Gary Growe, a Bangor attorney who is trustee of Great Northern’s bankrupt estate, filed the lawsuits in U.S. Bankruptcy Court in Bangor late last week, along with David Sherman, a Portland attorney who represents Growe in his capacity as trustee.

The seven companies are the first to be hit by lawsuits after they were notified in writing in July that Great Northern may have given them preferential treatment over other creditors when their bills were paid in the 90 days before the paper company filed for bankruptcy. The seven companies, along with dozens of others, were asked to return the money or face the possibility of a lawsuit.

Under bankruptcy law, a trustee is allowed to demand the return of payments received by suppliers in the 90 days before a bankruptcy if the trustee believes the suppliers were paid preferentially over others. Also, the trustee is allowed to go after any money received by company “insiders” or top executives in a 12-month period before bankruptcy.

More than $46.6 million was paid out by Great Northern in the 90 days before the Jan. 9 bankruptcy filing, according to financial documents submitted to U.S. Bankruptcy Court in Bangor earlier this year. But not all of the hundreds of businesses nationwide that received payments in those 90 days received letters from Growe demanding that the money be sent back. In August, Growe said the company was seeking at least $4.6 million or 10 percent of what was paid by Great Northern in the three months prior to bankruptcy.

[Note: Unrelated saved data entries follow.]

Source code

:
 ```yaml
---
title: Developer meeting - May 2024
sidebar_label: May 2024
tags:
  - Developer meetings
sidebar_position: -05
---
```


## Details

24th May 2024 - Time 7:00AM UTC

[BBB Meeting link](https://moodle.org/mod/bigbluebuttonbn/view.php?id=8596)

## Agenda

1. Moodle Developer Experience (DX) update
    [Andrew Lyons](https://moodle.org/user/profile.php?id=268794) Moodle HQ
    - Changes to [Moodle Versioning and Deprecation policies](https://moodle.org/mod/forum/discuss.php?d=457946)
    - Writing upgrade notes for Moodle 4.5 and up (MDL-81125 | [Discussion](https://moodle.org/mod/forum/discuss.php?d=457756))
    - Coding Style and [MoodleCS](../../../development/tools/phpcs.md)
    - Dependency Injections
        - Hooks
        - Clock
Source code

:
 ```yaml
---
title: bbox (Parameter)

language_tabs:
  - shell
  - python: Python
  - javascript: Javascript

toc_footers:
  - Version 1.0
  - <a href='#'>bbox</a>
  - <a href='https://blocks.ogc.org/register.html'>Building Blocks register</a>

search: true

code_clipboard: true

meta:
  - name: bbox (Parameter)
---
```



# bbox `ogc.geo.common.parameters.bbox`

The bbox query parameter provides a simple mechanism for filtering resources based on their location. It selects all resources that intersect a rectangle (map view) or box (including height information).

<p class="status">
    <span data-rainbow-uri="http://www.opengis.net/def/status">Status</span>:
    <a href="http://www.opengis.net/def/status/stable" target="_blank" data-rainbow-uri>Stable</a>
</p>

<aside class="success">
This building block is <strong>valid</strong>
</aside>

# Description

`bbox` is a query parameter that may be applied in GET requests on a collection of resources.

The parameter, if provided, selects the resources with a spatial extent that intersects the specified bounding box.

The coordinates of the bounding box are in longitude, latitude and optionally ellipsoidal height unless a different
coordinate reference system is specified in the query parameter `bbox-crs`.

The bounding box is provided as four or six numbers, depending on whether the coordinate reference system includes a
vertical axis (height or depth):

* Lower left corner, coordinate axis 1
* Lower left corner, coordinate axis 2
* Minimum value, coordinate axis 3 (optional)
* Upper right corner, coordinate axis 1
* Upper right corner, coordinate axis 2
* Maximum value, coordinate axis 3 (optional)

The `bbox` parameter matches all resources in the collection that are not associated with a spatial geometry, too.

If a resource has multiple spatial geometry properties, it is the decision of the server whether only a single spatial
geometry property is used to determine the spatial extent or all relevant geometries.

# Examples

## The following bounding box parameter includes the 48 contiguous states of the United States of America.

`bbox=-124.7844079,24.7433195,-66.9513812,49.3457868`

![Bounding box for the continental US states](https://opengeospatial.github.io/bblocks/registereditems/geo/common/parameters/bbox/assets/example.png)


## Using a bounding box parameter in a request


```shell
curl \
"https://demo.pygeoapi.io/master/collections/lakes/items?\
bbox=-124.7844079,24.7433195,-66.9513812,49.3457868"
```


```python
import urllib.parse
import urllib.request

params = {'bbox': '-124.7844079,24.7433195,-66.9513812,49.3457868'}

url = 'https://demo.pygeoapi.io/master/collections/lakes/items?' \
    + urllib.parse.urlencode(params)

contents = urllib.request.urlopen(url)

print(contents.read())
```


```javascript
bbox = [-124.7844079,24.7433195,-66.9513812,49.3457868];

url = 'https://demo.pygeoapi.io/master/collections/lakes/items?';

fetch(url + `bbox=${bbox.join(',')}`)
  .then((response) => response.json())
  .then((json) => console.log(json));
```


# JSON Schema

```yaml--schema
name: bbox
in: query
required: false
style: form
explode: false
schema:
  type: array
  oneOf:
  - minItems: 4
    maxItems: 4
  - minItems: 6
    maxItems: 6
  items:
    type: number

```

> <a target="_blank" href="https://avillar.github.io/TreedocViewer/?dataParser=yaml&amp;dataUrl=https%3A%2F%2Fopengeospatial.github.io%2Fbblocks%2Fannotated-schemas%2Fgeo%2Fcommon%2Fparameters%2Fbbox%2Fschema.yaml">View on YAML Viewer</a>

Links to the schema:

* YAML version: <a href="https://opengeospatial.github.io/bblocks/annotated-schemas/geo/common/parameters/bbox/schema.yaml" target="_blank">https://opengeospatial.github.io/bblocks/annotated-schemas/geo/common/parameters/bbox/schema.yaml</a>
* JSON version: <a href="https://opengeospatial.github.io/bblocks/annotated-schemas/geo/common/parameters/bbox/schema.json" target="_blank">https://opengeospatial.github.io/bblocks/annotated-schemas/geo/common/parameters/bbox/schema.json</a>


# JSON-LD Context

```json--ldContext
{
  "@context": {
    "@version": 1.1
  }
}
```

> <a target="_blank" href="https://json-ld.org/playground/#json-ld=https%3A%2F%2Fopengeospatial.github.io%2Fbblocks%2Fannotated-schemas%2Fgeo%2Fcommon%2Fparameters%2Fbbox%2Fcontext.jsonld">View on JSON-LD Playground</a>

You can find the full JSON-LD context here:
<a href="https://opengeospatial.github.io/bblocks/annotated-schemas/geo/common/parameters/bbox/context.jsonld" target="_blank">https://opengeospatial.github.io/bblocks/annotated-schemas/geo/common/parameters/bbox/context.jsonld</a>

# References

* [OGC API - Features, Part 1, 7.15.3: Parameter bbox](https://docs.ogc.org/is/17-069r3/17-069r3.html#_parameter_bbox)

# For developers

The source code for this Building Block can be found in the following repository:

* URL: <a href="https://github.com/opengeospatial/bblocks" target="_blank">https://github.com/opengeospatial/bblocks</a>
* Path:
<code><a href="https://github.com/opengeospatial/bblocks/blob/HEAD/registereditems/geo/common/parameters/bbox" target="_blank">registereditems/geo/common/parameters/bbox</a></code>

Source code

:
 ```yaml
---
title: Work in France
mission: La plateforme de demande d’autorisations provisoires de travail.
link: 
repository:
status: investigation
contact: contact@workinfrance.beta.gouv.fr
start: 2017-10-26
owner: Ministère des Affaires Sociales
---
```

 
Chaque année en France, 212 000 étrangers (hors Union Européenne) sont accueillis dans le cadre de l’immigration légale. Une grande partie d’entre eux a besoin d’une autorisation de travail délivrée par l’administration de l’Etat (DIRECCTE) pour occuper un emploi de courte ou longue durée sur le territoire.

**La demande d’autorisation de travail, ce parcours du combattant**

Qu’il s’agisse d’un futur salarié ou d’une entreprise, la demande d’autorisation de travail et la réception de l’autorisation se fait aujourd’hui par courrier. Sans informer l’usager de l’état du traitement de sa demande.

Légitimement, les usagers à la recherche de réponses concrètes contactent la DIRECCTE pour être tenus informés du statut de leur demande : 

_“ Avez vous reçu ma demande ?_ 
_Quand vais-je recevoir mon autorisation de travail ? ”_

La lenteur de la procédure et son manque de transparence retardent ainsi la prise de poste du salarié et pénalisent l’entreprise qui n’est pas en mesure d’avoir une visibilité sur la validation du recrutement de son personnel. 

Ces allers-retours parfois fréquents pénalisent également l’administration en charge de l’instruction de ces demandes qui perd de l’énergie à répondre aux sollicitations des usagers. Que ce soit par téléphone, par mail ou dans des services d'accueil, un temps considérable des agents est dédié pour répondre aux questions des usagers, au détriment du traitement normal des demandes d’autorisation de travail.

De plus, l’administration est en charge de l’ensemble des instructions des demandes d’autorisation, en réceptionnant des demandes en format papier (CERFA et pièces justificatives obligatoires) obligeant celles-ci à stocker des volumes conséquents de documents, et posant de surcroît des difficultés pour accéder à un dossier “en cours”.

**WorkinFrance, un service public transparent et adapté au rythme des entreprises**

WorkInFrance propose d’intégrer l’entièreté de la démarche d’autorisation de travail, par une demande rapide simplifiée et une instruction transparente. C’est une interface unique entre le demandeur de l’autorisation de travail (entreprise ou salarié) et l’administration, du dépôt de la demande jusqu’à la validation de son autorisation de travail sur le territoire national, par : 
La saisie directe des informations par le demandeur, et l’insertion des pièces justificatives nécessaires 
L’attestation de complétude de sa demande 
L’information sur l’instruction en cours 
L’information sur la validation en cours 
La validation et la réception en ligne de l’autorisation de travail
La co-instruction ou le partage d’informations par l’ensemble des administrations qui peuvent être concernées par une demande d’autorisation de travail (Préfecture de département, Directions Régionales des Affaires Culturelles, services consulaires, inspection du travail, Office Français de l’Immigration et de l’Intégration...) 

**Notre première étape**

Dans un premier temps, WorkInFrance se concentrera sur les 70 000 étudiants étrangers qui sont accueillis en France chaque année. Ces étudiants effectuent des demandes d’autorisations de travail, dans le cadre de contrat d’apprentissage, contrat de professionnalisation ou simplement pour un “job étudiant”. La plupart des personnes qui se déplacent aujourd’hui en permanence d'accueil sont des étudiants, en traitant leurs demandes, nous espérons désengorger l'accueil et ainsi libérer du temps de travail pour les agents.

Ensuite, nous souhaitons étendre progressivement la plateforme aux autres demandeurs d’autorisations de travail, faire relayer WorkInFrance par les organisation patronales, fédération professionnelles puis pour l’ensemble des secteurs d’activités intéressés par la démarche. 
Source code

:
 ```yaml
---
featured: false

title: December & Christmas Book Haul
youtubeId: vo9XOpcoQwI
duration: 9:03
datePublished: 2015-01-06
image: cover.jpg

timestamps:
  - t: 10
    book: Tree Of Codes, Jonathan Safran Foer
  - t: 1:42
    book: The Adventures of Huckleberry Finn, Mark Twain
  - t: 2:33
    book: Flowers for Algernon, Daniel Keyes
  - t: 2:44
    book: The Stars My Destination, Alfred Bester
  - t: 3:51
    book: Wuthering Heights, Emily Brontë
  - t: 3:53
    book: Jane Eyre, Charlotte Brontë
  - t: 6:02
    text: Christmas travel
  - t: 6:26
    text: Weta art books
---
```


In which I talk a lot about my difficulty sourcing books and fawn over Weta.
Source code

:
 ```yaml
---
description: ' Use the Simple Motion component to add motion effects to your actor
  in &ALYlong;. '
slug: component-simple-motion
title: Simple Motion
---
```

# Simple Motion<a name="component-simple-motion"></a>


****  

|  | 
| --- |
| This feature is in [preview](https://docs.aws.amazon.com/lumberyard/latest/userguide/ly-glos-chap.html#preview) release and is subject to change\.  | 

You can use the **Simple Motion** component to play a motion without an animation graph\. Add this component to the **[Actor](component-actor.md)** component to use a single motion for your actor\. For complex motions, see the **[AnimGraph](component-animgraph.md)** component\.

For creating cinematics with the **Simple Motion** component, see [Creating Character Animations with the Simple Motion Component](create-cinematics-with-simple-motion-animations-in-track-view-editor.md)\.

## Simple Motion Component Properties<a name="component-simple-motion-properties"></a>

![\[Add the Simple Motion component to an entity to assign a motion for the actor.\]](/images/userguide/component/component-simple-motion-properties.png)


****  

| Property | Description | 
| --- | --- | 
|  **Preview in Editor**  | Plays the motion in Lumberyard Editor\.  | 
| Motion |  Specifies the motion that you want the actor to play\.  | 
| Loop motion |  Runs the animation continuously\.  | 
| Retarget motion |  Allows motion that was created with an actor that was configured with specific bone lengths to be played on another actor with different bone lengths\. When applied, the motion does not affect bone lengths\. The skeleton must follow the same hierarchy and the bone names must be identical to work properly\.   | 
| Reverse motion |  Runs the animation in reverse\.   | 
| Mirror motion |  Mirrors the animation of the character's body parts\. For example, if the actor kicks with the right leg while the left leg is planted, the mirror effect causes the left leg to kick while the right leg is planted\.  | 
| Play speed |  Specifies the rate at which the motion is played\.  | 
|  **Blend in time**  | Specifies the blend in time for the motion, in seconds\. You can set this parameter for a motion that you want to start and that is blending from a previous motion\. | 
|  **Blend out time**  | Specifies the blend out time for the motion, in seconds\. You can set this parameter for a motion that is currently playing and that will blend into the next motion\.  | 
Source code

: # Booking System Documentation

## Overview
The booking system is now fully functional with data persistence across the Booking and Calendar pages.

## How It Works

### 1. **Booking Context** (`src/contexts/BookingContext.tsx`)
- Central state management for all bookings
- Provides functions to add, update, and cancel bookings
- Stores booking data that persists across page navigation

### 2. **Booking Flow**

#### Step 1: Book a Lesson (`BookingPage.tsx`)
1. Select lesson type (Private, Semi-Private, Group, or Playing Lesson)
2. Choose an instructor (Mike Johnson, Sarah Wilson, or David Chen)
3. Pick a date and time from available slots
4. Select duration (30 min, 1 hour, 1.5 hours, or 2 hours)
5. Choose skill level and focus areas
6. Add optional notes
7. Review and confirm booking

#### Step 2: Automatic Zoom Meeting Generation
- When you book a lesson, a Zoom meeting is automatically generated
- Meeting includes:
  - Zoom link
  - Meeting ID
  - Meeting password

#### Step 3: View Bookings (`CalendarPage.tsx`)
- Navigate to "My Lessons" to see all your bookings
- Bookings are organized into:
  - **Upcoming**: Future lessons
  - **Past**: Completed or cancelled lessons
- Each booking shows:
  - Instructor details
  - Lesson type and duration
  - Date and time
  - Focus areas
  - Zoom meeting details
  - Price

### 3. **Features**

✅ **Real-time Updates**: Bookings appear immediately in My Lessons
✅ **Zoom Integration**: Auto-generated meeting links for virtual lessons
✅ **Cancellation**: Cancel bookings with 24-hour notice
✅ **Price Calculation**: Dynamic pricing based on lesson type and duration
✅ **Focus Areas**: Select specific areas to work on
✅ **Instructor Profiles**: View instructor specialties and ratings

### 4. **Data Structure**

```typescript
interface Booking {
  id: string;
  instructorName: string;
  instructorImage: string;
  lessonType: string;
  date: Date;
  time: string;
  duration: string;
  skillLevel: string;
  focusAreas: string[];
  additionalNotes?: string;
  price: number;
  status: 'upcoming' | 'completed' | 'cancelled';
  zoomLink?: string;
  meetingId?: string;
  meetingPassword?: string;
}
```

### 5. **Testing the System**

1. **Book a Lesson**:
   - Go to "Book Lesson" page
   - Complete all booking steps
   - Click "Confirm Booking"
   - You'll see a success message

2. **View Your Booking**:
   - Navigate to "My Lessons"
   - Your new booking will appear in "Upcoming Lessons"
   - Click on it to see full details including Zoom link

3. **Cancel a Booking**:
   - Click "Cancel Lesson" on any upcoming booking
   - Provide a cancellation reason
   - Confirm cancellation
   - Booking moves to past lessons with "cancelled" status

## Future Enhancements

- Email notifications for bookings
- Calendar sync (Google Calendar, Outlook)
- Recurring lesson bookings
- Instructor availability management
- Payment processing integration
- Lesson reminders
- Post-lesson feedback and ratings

The intended purpose behind the preferential payment recall is to collect the money, put it into a pool, and distribute it in an equitable way to other creditors with claims against the company, according to bankruptcy attorneys. Secured creditors are repaid first, and if anything is left, then unsecured creditors.

In Maine, Lynch Logistics of Bangor, which conducts business as Central Maine Transport, has been sued to send back $472,680, and Chester Forest Products of Lincoln has been sued to send back $230,648, according to the lawsuits.

The other companies are: Avebe America of New Jersey, Weavexx Corp. of North Carolina, Honeywell Measurex Systems of Chicago, Albany Mount Vernon Dryfelt of North Carolina, and Graymont Inc. of New Brunswick, Canada. The total amount that Growe is seeking to be returned is $2.019 million, according to the lawsuits already filed.

“The preferential transfers were made while [Great Northern] was insolvent,” Growe stated in court documents.

Dean Beaupain, a Bangor attorney representing Lynch Logistics, on Monday called the lawsuit “a mistake.” He said Lynch received a letter from the trustee asking that the company send back $10,000, and now the lawsuit is claiming the firm needs to send back almost $473,000.

Beaupain said Lynch still is owed thousands of dollars from Great Northern.

“Our position is we don’t owe them any money,” Beaupain said.

An accountant for Chester Forest Products did not return a telephone call for comment. Sherman said he could not comment on the lawsuits, and referred questions to Growe. Growe did not return a telephone call for comment.

Great Northern’s two mills in Millinocket and East Millinocket were sold to Brascan Corp. of Toronto in April. They are managed by NexFor-Fraser Paper Co. and are operated under the name Katahdin Paper Co. East Millinocket currently is producing paper while plans are under way to restart the Millinocket mill.